> **Supplied material**:
__________________________________________________
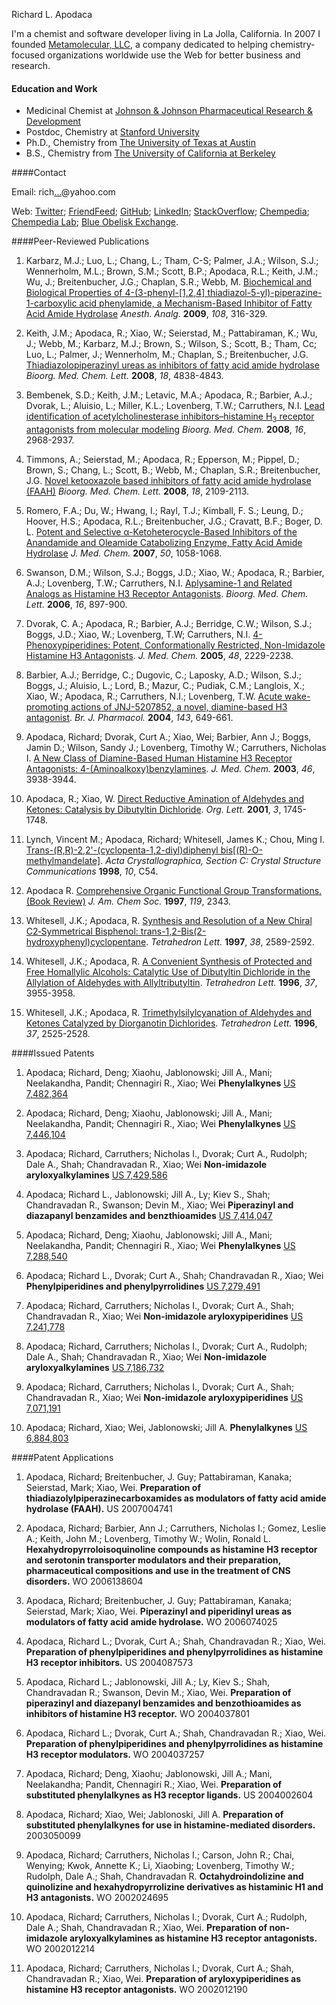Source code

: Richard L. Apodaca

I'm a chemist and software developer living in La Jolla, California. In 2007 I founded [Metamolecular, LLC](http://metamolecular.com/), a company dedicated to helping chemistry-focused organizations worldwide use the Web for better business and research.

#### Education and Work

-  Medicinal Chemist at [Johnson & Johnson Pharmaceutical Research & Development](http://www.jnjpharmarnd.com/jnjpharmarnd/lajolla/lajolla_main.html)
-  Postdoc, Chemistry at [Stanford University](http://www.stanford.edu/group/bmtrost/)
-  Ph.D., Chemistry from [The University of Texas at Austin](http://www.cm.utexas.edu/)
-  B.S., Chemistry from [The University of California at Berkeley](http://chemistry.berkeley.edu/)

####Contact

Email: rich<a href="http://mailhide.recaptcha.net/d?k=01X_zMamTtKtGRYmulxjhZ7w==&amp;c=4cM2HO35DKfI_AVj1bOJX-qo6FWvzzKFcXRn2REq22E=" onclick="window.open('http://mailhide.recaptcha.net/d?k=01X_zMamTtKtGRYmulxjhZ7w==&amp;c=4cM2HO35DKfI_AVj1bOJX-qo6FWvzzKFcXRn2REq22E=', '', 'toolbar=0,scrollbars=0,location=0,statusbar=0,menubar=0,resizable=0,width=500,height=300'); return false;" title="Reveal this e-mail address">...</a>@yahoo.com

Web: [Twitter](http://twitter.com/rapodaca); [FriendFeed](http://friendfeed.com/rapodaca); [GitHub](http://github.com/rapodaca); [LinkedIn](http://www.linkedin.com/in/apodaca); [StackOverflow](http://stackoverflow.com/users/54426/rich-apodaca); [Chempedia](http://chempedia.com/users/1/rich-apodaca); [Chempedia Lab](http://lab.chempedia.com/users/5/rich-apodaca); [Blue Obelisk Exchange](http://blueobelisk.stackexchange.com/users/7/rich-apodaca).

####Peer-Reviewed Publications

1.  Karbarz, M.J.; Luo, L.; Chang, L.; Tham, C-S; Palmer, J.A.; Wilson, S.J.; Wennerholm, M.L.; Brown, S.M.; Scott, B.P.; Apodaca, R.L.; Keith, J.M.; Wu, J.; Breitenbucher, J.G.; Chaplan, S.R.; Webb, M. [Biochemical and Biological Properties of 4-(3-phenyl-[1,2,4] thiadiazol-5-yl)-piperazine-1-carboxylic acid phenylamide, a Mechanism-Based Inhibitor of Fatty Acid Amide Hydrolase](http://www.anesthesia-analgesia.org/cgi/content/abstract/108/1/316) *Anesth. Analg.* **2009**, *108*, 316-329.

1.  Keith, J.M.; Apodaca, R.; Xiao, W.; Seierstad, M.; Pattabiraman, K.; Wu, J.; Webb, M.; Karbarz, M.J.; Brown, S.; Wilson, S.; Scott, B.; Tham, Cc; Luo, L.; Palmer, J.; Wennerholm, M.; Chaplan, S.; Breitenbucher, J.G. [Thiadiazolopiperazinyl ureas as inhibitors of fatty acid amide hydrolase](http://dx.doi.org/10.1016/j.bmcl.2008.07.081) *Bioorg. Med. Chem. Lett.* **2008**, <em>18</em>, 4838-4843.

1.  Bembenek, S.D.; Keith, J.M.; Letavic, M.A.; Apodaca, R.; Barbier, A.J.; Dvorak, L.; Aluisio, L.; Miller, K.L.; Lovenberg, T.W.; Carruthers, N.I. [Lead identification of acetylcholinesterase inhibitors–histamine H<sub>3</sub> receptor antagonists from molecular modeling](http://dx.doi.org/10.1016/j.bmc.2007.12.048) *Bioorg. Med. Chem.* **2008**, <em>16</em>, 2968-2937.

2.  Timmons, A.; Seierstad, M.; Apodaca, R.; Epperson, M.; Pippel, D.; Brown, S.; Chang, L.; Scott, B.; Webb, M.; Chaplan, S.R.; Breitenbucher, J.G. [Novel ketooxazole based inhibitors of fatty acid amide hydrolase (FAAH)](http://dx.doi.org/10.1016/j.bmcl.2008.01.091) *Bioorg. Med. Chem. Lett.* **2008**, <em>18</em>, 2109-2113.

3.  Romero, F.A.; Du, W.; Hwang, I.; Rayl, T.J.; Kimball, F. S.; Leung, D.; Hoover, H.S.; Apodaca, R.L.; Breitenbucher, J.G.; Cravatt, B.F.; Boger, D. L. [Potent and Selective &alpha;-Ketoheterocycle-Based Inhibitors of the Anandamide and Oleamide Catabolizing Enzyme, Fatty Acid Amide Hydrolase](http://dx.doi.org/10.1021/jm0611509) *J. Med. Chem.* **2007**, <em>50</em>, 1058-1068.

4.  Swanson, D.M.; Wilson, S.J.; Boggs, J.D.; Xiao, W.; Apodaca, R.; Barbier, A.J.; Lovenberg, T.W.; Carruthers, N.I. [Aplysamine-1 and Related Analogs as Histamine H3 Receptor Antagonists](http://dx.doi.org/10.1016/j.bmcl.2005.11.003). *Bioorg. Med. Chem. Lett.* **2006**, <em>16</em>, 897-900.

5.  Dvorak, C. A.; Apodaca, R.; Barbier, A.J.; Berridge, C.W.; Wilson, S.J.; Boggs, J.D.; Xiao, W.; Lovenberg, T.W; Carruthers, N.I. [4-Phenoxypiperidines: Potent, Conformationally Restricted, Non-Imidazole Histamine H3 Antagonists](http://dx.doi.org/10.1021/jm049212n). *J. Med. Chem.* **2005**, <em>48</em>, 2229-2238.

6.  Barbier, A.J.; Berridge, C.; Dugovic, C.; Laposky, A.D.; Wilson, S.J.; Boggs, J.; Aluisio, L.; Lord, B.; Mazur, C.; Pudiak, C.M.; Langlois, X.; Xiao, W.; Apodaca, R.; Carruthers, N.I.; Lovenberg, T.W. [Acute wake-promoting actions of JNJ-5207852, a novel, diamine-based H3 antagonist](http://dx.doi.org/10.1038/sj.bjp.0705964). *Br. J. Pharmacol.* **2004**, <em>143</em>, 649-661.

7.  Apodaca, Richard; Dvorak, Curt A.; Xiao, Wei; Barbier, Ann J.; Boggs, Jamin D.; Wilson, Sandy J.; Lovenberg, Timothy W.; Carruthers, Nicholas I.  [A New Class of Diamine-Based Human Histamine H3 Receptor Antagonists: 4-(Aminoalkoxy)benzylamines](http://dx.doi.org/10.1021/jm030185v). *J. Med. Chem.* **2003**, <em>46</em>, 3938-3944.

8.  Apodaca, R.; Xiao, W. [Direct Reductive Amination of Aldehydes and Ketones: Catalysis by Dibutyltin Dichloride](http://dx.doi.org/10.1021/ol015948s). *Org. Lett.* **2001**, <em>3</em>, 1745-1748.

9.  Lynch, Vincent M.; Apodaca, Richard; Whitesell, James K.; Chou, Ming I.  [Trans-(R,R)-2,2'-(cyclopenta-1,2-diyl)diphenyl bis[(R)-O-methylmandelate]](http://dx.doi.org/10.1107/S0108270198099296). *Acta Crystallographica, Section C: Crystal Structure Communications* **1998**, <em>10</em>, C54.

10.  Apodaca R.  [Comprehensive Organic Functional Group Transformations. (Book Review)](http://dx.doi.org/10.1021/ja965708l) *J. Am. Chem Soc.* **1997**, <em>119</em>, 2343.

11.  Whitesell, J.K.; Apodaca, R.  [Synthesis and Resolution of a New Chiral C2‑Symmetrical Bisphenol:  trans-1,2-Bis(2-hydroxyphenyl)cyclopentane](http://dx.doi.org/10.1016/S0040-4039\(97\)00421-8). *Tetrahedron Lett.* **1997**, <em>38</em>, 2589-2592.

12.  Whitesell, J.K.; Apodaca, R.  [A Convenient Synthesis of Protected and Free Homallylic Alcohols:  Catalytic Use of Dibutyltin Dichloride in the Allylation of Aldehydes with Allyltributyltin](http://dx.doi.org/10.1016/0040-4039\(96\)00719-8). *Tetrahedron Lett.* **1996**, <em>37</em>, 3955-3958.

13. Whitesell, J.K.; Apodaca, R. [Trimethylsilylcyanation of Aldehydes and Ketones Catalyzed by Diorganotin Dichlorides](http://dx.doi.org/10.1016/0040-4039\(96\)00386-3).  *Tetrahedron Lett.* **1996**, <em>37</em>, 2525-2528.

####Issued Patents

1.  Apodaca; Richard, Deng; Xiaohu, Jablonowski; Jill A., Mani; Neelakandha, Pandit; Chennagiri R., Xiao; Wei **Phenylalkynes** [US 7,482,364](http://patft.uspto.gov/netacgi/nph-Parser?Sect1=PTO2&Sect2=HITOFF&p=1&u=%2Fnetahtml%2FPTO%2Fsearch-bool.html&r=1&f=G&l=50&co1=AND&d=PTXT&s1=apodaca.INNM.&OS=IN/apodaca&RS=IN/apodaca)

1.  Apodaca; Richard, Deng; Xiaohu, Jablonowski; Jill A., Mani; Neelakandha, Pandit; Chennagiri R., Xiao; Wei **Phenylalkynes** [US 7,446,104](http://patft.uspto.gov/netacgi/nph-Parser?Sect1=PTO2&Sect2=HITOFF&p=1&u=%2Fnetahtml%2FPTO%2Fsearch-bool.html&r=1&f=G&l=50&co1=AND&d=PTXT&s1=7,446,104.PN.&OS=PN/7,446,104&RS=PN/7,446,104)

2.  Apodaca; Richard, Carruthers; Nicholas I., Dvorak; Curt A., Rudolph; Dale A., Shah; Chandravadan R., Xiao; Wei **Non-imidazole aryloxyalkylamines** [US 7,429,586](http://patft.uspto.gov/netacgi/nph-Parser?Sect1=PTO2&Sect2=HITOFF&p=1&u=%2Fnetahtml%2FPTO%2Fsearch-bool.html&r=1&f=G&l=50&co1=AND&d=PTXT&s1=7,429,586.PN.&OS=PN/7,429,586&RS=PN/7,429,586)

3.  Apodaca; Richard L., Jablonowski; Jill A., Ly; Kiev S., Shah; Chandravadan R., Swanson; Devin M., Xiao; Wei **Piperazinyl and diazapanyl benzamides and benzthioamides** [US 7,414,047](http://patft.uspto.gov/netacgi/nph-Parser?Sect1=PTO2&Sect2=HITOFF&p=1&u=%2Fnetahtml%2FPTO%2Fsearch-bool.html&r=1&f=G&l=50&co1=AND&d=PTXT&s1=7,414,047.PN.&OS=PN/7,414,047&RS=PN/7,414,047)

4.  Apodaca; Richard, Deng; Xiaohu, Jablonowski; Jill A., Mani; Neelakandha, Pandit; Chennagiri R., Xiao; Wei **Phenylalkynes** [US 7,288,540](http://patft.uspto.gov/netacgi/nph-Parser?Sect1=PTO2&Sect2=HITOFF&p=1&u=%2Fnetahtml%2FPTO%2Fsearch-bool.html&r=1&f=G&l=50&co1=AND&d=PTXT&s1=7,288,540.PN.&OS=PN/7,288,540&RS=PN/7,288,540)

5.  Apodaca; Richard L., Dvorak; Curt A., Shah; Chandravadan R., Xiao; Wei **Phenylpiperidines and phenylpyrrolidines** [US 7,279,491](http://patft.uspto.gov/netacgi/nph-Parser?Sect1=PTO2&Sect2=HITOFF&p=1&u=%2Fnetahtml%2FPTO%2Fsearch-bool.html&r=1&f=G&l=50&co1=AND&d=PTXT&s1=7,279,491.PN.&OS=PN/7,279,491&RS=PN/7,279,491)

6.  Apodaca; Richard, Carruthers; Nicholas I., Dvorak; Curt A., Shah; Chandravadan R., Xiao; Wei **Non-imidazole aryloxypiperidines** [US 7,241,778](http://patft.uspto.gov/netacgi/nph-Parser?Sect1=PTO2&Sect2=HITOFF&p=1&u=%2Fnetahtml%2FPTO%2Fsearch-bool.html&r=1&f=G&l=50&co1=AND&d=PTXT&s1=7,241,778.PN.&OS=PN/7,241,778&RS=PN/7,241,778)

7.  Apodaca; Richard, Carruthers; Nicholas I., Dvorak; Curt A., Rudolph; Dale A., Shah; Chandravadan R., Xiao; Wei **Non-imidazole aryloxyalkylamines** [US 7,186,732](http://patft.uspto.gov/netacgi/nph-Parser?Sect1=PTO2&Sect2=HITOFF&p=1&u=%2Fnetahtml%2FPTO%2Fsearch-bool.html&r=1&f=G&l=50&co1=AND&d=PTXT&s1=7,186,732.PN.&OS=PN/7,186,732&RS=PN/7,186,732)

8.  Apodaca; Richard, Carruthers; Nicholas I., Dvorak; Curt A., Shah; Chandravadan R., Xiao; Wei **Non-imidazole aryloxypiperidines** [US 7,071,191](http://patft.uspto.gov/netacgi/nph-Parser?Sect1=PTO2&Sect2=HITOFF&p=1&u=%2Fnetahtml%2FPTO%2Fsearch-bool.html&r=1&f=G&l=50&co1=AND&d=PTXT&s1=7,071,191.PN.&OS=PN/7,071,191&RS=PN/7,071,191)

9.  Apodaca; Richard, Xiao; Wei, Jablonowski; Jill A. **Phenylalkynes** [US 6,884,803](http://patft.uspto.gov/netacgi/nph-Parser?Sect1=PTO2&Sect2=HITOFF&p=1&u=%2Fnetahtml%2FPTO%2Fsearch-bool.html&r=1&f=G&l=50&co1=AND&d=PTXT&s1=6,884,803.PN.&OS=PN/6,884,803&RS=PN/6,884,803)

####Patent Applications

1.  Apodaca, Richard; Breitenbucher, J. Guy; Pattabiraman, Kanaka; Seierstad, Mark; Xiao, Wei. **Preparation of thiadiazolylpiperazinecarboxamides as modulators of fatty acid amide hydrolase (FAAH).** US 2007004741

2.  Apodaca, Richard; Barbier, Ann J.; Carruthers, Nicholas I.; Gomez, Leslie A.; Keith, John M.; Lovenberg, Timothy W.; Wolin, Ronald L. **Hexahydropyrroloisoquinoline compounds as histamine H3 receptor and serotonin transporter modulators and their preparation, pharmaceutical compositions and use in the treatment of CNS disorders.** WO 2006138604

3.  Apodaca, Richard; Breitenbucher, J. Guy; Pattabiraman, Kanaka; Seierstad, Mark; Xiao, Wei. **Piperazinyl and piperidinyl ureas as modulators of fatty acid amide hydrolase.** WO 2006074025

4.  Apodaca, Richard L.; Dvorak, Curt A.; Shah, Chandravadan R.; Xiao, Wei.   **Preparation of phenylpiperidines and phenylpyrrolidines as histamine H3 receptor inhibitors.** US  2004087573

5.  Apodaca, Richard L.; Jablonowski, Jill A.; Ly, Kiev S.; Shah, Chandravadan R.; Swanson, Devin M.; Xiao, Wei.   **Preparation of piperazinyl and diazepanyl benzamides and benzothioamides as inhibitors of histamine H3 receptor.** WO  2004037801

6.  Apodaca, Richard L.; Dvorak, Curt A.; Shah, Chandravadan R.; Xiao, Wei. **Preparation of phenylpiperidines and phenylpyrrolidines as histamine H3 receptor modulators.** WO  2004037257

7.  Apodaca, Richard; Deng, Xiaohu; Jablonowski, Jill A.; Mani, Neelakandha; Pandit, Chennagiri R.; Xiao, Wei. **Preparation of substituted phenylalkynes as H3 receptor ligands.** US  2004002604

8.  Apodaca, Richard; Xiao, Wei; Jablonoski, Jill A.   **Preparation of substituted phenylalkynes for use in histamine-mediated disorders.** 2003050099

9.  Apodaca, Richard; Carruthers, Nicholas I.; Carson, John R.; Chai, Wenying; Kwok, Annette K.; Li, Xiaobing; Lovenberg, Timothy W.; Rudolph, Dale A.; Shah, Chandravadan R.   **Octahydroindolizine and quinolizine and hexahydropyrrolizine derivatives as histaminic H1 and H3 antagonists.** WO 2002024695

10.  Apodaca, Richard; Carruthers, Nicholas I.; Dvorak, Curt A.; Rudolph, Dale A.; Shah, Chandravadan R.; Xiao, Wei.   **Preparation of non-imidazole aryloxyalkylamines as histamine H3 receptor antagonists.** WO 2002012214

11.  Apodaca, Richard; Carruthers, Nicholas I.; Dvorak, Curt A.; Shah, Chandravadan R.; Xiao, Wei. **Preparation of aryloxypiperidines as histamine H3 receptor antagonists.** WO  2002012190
__________________________________________________
> **Exercise aim**: Read through the data and copy every line where "Devin" shows up.

> **Exercise output**:
3.  Apodaca; Richard L., Jablonowski; Jill A., Ly; Kiev S., Shah; Chandravadan R., Swanson; Devin M., Xiao; Wei **Piperazinyl and diazapanyl benzamides and benzthioamides** [US 7,414,047](http://patft.uspto.gov/netacgi/nph-Parser?Sect1=PTO2&Sect2=HITOFF&p=1&u=%2Fnetahtml%2FPTO%2Fsearch-bool.html&r=1&f=G&l=50&co1=AND&d=PTXT&s1=7,414,047.PN.&OS=PN/7,414,047&RS=PN/7,414,047)
5.  Apodaca, Richard L.; Jablonowski, Jill A.; Ly, Kiev S.; Shah, Chandravadan R.; Swanson, Devin M.; Xiao, Wei.   **Preparation of piperazinyl and diazepanyl benzamides and benzothioamides as inhibitors of histamine H3 receptor.** WO  2004037801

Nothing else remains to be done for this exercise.